January 30, 2013 at 5:54 p.m.
Director: John Madden
Rated: R
Showing: Neptune Theatre, Daily 7:30pm, except for Sunday, 5:30pm
Runtime: 113 minutes
Thriller/drama
In the taut espionage thriller "The Debt," Helen Mirren pulls off the impressive trick of dominating the movie even while she's absent for huge chunks of its running time
Based on the 2007 Israeli film "Ha-Hov," "The Debt" has a two-tier structure. In 1997 Tel Aviv, Mirren plays Rachel Singer, a former Mossad secret agent revered for her successful handling of a mid-1960s mission in which she and two male colleagues - Stephan (Tom Wilkinson) and David (Ciaran Hinds) - tracked down a notorious Nazi war criminal (Jesper Christensen).
Her thoughts frequently return to that time, and the movie takes us there for long stretches, with younger Rachel played in flashbacks by Jessica Chastain, Stephan by Marton Csokas (who looks, in this movie, uncannily like Wilkinson might have 30 years ago) and David by Sam Worthington.
When we first meet Mirren's character, her daughter has just published a book about Rachel's heroism, and Rachel is clearly uncomfortable with the attention.

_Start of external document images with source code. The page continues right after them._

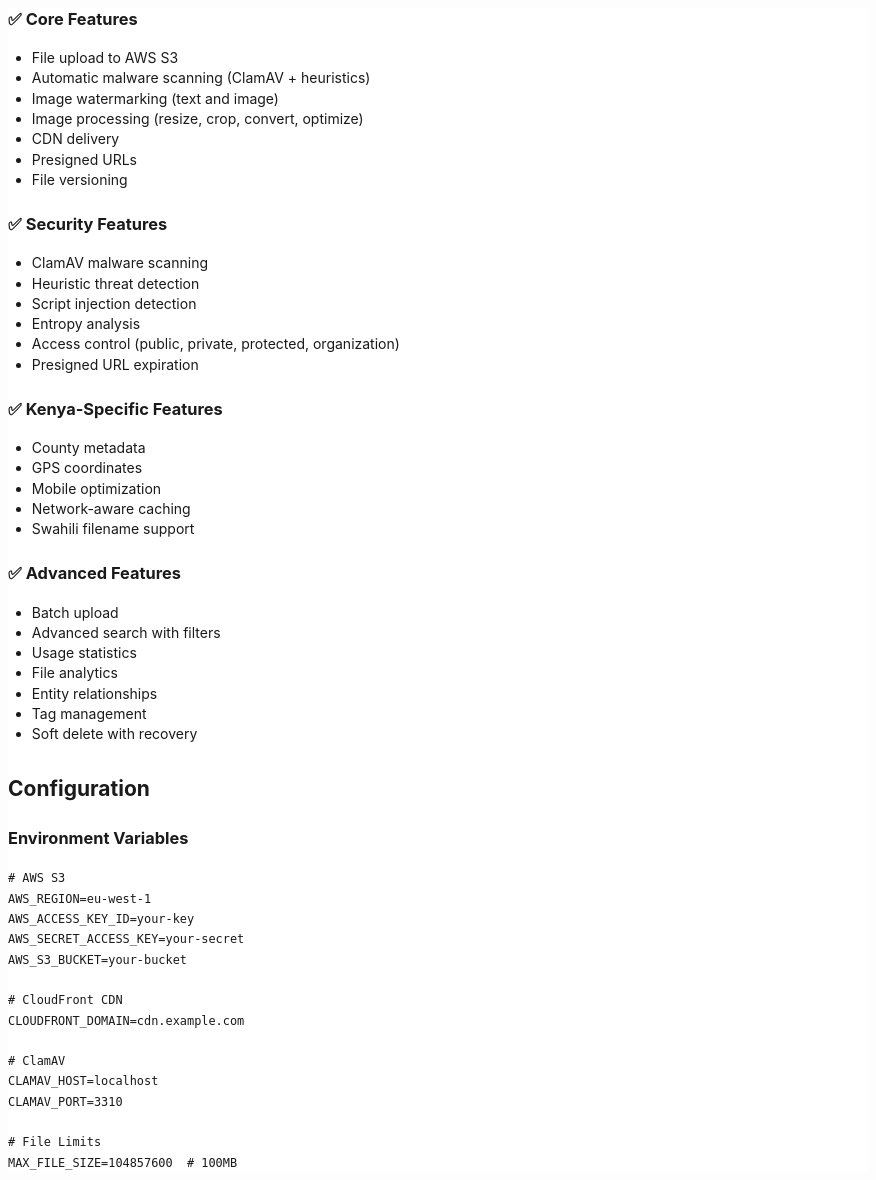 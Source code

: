 ### ✅ Core Features
- File upload to AWS S3
- Automatic malware scanning (ClamAV + heuristics)
- Image watermarking (text and image)
- Image processing (resize, crop, convert, optimize)
- CDN delivery
- Presigned URLs
- File versioning

### ✅ Security Features
- ClamAV malware scanning
- Heuristic threat detection
- Script injection detection
- Entropy analysis
- Access control (public, private, protected, organization)
- Presigned URL expiration

### ✅ Kenya-Specific Features
- County metadata
- GPS coordinates
- Mobile optimization
- Network-aware caching
- Swahili filename support

### ✅ Advanced Features
- Batch upload
- Advanced search with filters
- Usage statistics
- File analytics
- Entity relationships
- Tag management
- Soft delete with recovery

## Configuration

### Environment Variables

```env
# AWS S3
AWS_REGION=eu-west-1
AWS_ACCESS_KEY_ID=your-key
AWS_SECRET_ACCESS_KEY=your-secret
AWS_S3_BUCKET=your-bucket

# CloudFront CDN
CLOUDFRONT_DOMAIN=cdn.example.com

# ClamAV
CLAMAV_HOST=localhost
CLAMAV_PORT=3310

# File Limits
MAX_FILE_SIZE=104857600  # 100MB
```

Mirren's posture is tight and her gaze wary.
The flashbacks, set in a shadowy East Berlin apartment and culminating on a dark, rainy night, eventually tell us why, and Mirren takes center stage in the film's final third for a postscript to the story.
The radiant Chastain - one of those rare actors who seems to create her own light - is steely yet vulnerable as young Rachel, and Csokas and Worthington circle her in a delicate, dangerous triangle.
It's uncanny, though, how Mirren seems to be on-screen when she isn't, making such an impression with her chilly presence in the early scenes that we spend much of "The Debt" appreciating the drama of the flashbacks but waiting for Mirren to return.
You ponder how Chastain's performance fits into Mirren's; how Mirren suggests a lifetime of conflict just by tightening her voice; how Mirren's Rachel, late in the film, faces danger with an unblinking resolve, something her younger self was still learning.
Hiding within this spy thriller is a master class in acting, well worth attending.